───── Data ─────
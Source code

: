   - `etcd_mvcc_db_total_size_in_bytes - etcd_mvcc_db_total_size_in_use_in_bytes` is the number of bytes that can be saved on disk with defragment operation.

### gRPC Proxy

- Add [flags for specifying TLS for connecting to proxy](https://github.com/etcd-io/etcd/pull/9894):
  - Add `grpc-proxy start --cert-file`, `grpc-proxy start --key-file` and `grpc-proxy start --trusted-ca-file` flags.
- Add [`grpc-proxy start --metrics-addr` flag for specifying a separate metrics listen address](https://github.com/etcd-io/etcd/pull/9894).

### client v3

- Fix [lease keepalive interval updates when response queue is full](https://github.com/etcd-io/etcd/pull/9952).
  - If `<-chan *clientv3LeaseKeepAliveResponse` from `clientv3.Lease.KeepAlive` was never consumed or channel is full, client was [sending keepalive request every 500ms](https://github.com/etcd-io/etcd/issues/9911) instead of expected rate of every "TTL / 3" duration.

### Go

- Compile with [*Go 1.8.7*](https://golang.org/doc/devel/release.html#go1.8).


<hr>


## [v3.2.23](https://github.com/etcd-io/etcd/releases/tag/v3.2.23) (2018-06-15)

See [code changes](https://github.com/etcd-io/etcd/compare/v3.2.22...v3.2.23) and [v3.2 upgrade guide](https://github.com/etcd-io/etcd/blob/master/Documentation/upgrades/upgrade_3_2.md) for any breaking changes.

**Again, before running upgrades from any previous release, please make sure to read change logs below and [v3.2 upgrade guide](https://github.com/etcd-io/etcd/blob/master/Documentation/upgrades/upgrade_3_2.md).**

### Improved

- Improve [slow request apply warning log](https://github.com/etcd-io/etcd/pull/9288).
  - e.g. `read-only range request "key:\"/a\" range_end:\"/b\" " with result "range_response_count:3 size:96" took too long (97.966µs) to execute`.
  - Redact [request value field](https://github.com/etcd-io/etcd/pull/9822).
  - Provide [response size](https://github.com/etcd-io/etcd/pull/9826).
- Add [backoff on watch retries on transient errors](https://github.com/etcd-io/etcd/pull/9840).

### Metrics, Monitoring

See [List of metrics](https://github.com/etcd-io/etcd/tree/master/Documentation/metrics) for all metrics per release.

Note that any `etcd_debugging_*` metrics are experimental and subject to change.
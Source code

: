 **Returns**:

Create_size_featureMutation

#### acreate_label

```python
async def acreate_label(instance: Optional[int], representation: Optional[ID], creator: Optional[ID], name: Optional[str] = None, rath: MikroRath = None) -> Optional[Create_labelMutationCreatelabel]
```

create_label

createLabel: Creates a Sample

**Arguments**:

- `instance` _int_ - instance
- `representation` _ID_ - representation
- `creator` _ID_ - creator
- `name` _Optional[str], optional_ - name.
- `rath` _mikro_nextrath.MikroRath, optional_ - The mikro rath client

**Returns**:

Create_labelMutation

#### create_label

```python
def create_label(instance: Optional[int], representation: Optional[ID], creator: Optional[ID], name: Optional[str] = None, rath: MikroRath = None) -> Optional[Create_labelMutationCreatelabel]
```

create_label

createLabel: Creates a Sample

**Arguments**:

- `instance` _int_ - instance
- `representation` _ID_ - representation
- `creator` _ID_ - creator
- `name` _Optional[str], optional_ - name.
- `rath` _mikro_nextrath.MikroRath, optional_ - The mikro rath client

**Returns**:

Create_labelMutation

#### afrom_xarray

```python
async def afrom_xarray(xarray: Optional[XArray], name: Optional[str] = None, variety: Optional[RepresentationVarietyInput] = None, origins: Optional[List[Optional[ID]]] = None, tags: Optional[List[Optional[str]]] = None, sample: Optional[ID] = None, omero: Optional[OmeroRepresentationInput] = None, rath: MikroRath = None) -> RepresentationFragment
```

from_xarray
─────
Task to complete –
Word for word, extract all the records.

Completed exercise –
Source code

:   - `etcd_mvcc_db_total_size_in_bytes - etcd_mvcc_db_total_size_in_use_in_bytes` is the number of bytes that can be saved on disk with defragment operation.

### gRPC Proxy

- Add [flags for specifying TLS for connecting to proxy](https://github.com/etcd-io/etcd/pull/9894):
  - Add `grpc-proxy start --cert-file`, `grpc-proxy start --key-file` and `grpc-proxy start --trusted-ca-file` flags.
- Add [`grpc-proxy start --metrics-addr` flag for specifying a separate metrics listen address](https://github.com/etcd-io/etcd/pull/9894).

### client v3

- Fix [lease keepalive interval updates when response queue is full](https://github.com/etcd-io/etcd/pull/9952).
  - If `<-chan *clientv3LeaseKeepAliveResponse` from `clientv3.Lease.KeepAlive` was never consumed or channel is full, client was [sending keepalive request every 500ms](https://github.com/etcd-io/etcd/issues/9911) instead of expected rate of every "TTL / 3" duration.

### Go

- Compile with [*Go 1.8.7*](https://golang.org/doc/devel/release.html#go1.8).


<hr>


## [v3.2.23](https://github.com/etcd-io/etcd/releases/tag/v3.2.23) (2018-06-15)

See [code changes](https://github.com/etcd-io/etcd/compare/v3.2.22...v3.2.23) and [v3.2 upgrade guide](https://github.com/etcd-io/etcd/blob/master/Documentation/upgrades/upgrade_3_2.md) for any breaking changes.

**Again, before running upgrades from any previous release, please make sure to read change logs below and [v3.2 upgrade guide](https://github.com/etcd-io/etcd/blob/master/Documentation/upgrades/upgrade_3_2.md).**

### Improved

- Improve [slow request apply warning log](https://github.com/etcd-io/etcd/pull/9288).
  - e.g. `read-only range request "key:\"/a\" range_end:\"/b\" " with result "range_response_count:3 size:96" took too long (97.966µs) to execute`.
  - Redact [request value field](https://github.com/etcd-io/etcd/pull/9822).
  - Provide [response size](https://github.com/etcd-io/etcd/pull/9826).
- Add [backoff on watch retries on transient errors](https://github.com/etcd-io/etcd/pull/9840).

### Metrics, Monitoring

See [List of metrics](https://github.com/etcd-io/etcd/tree/master/Documentation/metrics) for all metrics per release.

Note that any `etcd_debugging_*` metrics are experimental and subject to change.
Source code

: **Returns**:

Create_size_featureMutation

#### acreate_label

```python
async def acreate_label(instance: Optional[int], representation: Optional[ID], creator: Optional[ID], name: Optional[str] = None, rath: MikroRath = None) -> Optional[Create_labelMutationCreatelabel]
```

create_label

createLabel: Creates a Sample

**Arguments**:

- `instance` _int_ - instance
- `representation` _ID_ - representation
- `creator` _ID_ - creator
- `name` _Optional[str], optional_ - name.
- `rath` _mikro_nextrath.MikroRath, optional_ - The mikro rath client

**Returns**:

Create_labelMutation

#### create_label

```python
def create_label(instance: Optional[int], representation: Optional[ID], creator: Optional[ID], name: Optional[str] = None, rath: MikroRath = None) -> Optional[Create_labelMutationCreatelabel]
```

create_label

createLabel: Creates a Sample

**Arguments**:

- `instance` _int_ - instance
- `representation` _ID_ - representation
- `creator` _ID_ - creator
- `name` _Optional[str], optional_ - name.
- `rath` _mikro_nextrath.MikroRath, optional_ - The mikro rath client

**Returns**:

Create_labelMutation

#### afrom_xarray

```python
async def afrom_xarray(xarray: Optional[XArray], name: Optional[str] = None, variety: Optional[RepresentationVarietyInput] = None, origins: Optional[List[Optional[ID]]] = None, tags: Optional[List[Optional[str]]] = None, sample: Optional[ID] = None, omero: Optional[OmeroRepresentationInput] = None, rath: MikroRath = None) -> RepresentationFragment
```

from_xarray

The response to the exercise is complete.